RECORDS TO PROCESS:
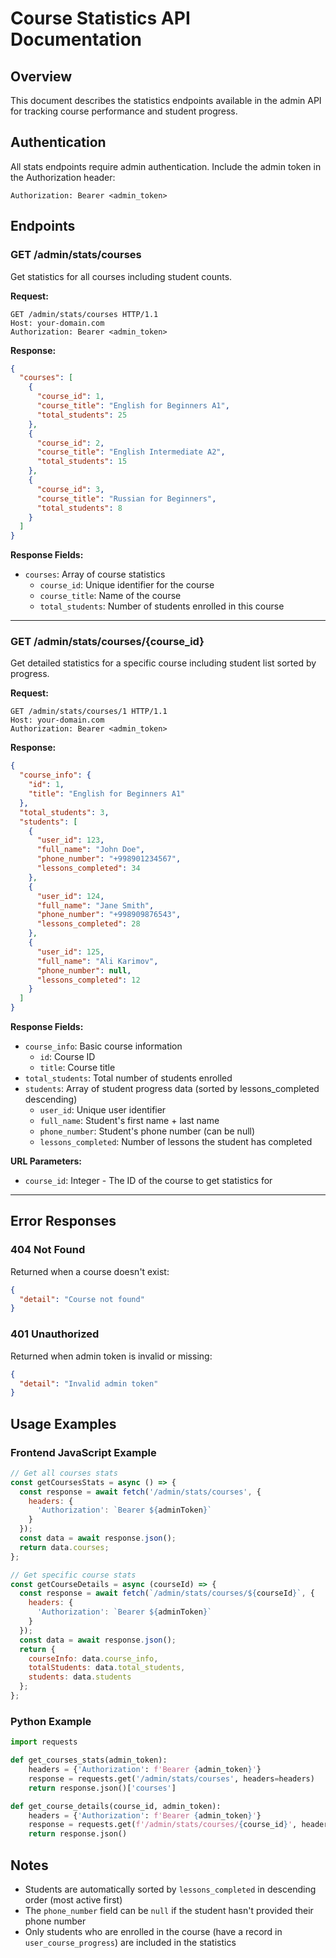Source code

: # Course Statistics API Documentation

## Overview
This document describes the statistics endpoints available in the admin API for tracking course performance and student progress.

## Authentication
All stats endpoints require admin authentication. Include the admin token in the Authorization header:
```
Authorization: Bearer <admin_token>
```

## Endpoints

### GET /admin/stats/courses
Get statistics for all courses including student counts.

**Request:**
```http
GET /admin/stats/courses HTTP/1.1
Host: your-domain.com
Authorization: Bearer <admin_token>
```

**Response:**
```json
{
  "courses": [
    {
      "course_id": 1,
      "course_title": "English for Beginners A1",
      "total_students": 25
    },
    {
      "course_id": 2,
      "course_title": "English Intermediate A2", 
      "total_students": 15
    },
    {
      "course_id": 3,
      "course_title": "Russian for Beginners",
      "total_students": 8
    }
  ]
}
```

**Response Fields:**
- `courses`: Array of course statistics
  - `course_id`: Unique identifier for the course
  - `course_title`: Name of the course
  - `total_students`: Number of students enrolled in this course

---

### GET /admin/stats/courses/{course_id}
Get detailed statistics for a specific course including student list sorted by progress.

**Request:**
```http
GET /admin/stats/courses/1 HTTP/1.1
Host: your-domain.com
Authorization: Bearer <admin_token>
```

**Response:**
```json
{
  "course_info": {
    "id": 1,
    "title": "English for Beginners A1"
  },
  "total_students": 3,
  "students": [
    {
      "user_id": 123,
      "full_name": "John Doe",
      "phone_number": "+998901234567",
      "lessons_completed": 34
    },
    {
      "user_id": 124,
      "full_name": "Jane Smith",
      "phone_number": "+998909876543", 
      "lessons_completed": 28
    },
    {
      "user_id": 125,
      "full_name": "Ali Karimov",
      "phone_number": null,
      "lessons_completed": 12
    }
  ]
}
```

**Response Fields:**
- `course_info`: Basic course information
  - `id`: Course ID
  - `title`: Course title
- `total_students`: Total number of students enrolled
- `students`: Array of student progress data (sorted by lessons_completed descending)
  - `user_id`: Unique user identifier  
  - `full_name`: Student's first name + last name
  - `phone_number`: Student's phone number (can be null)
  - `lessons_completed`: Number of lessons the student has completed

**URL Parameters:**
- `course_id`: Integer - The ID of the course to get statistics for

---

## Error Responses

### 404 Not Found
Returned when a course doesn't exist:
```json
{
  "detail": "Course not found"
}
```

### 401 Unauthorized
Returned when admin token is invalid or missing:
```json
{
  "detail": "Invalid admin token"
}
```

## Usage Examples

### Frontend JavaScript Example
```javascript
// Get all courses stats
const getCoursesStats = async () => {
  const response = await fetch('/admin/stats/courses', {
    headers: {
      'Authorization': `Bearer ${adminToken}`
    }
  });
  const data = await response.json();
  return data.courses;
};

// Get specific course stats
const getCourseDetails = async (courseId) => {
  const response = await fetch(`/admin/stats/courses/${courseId}`, {
    headers: {
      'Authorization': `Bearer ${adminToken}`
    }
  });
  const data = await response.json();
  return {
    courseInfo: data.course_info,
    totalStudents: data.total_students,
    students: data.students
  };
};
```

### Python Example
```python
import requests

def get_courses_stats(admin_token):
    headers = {'Authorization': f'Bearer {admin_token}'}
    response = requests.get('/admin/stats/courses', headers=headers)
    return response.json()['courses']

def get_course_details(course_id, admin_token):
    headers = {'Authorization': f'Bearer {admin_token}'}
    response = requests.get(f'/admin/stats/courses/{course_id}', headers=headers)
    return response.json()
```

## Notes
- Students are automatically sorted by `lessons_completed` in descending order (most active first)
- The `phone_number` field can be `null` if the student hasn't provided their phone number
- Only students who are enrolled in the course (have a record in `user_course_progress`) are included in the statistics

EXERCISE DIRECTIONS:
Leaving out the pictures, transcribe the material above exactly.

RESPONSE BELOW:
Source code

: # Course Statistics API Documentation

## Overview
This document describes the statistics endpoints available in the admin API for tracking course performance and student progress.

## Authentication
All stats endpoints require admin authentication. Include the admin token in the Authorization header:
```
Authorization: Bearer <admin_token>
```

## Endpoints

### GET /admin/stats/courses
Get statistics for all courses including student counts.

**Request:**
```http
GET /admin/stats/courses HTTP/1.1
Host: your-domain.com
Authorization: Bearer <admin_token>
```

**Response:**
```json
{
  "courses": [
    {
      "course_id": 1,
      "course_title": "English for Beginners A1",
      "total_students": 25
    },
    {
      "course_id": 2,
      "course_title": "English Intermediate A2", 
      "total_students": 15
    },
    {
      "course_id": 3,
      "course_title": "Russian for Beginners",
      "total_students": 8
    }
  ]
}
```

**Response Fields:**
- `courses`: Array of course statistics
  - `course_id`: Unique identifier for the course
  - `course_title`: Name of the course
  - `total_students`: Number of students enrolled in this course

---

### GET /admin/stats/courses/{course_id}
Get detailed statistics for a specific course including student list sorted by progress.

**Request:**
```http
GET /admin/stats/courses/1 HTTP/1.1
Host: your-domain.com
Authorization: Bearer <admin_token>
```

**Response:**
```json
{
  "course_info": {
    "id": 1,
    "title": "English for Beginners A1"
  },
  "total_students": 3,
  "students": [
    {
      "user_id": 123,
      "full_name": "John Doe",
      "phone_number": "+998901234567",
      "lessons_completed": 34
    },
    {
      "user_id": 124,
      "full_name": "Jane Smith",
      "phone_number": "+998909876543", 
      "lessons_completed": 28
    },
    {
      "user_id": 125,
      "full_name": "Ali Karimov",
      "phone_number": null,
      "lessons_completed": 12
    }
  ]
}
```

**Response Fields:**
- `course_info`: Basic course information
  - `id`: Course ID
  - `title`: Course title
- `total_students`: Total number of students enrolled
- `students`: Array of student progress data (sorted by lessons_completed descending)
  - `user_id`: Unique user identifier  
  - `full_name`: Student's first name + last name
  - `phone_number`: Student's phone number (can be null)
  - `lessons_completed`: Number of lessons the student has completed

**URL Parameters:**
- `course_id`: Integer - The ID of the course to get statistics for

---

## Error Responses

### 404 Not Found
Returned when a course doesn't exist:
```json
{
  "detail": "Course not found"
}
```

### 401 Unauthorized
Returned when admin token is invalid or missing:
```json
{
  "detail": "Invalid admin token"
}
```

## Usage Examples

### Frontend JavaScript Example
```javascript
// Get all courses stats
const getCoursesStats = async () => {
  const response = await fetch('/admin/stats/courses', {
    headers: {
      'Authorization': `Bearer ${adminToken}`
    }
  });
  const data = await response.json();
  return data.courses;
};

// Get specific course stats
const getCourseDetails = async (courseId) => {
  const response = await fetch(`/admin/stats/courses/${courseId}`, {
    headers: {
      'Authorization': `Bearer ${adminToken}`
    }
  });
  const data = await response.json();
  return {
    courseInfo: data.course_info,
    totalStudents: data.total_students,
    students: data.students
  };
};
```

### Python Example
```python
import requests

def get_courses_stats(admin_token):
    headers = {'Authorization': f'Bearer {admin_token}'}
    response = requests.get('/admin/stats/courses', headers=headers)
    return response.json()['courses']

def get_course_details(course_id, admin_token):
    headers = {'Authorization': f'Bearer {admin_token}'}
    response = requests.get(f'/admin/stats/courses/{course_id}', headers=headers)
    return response.json()
```

## Notes
- Students are automatically sorted by `lessons_completed` in descending order (most active first)
- The `phone_number` field can be `null` if the student hasn't provided their phone number
- Only students who are enrolled in the course (have a record in `user_course_progress`) are included in the statistics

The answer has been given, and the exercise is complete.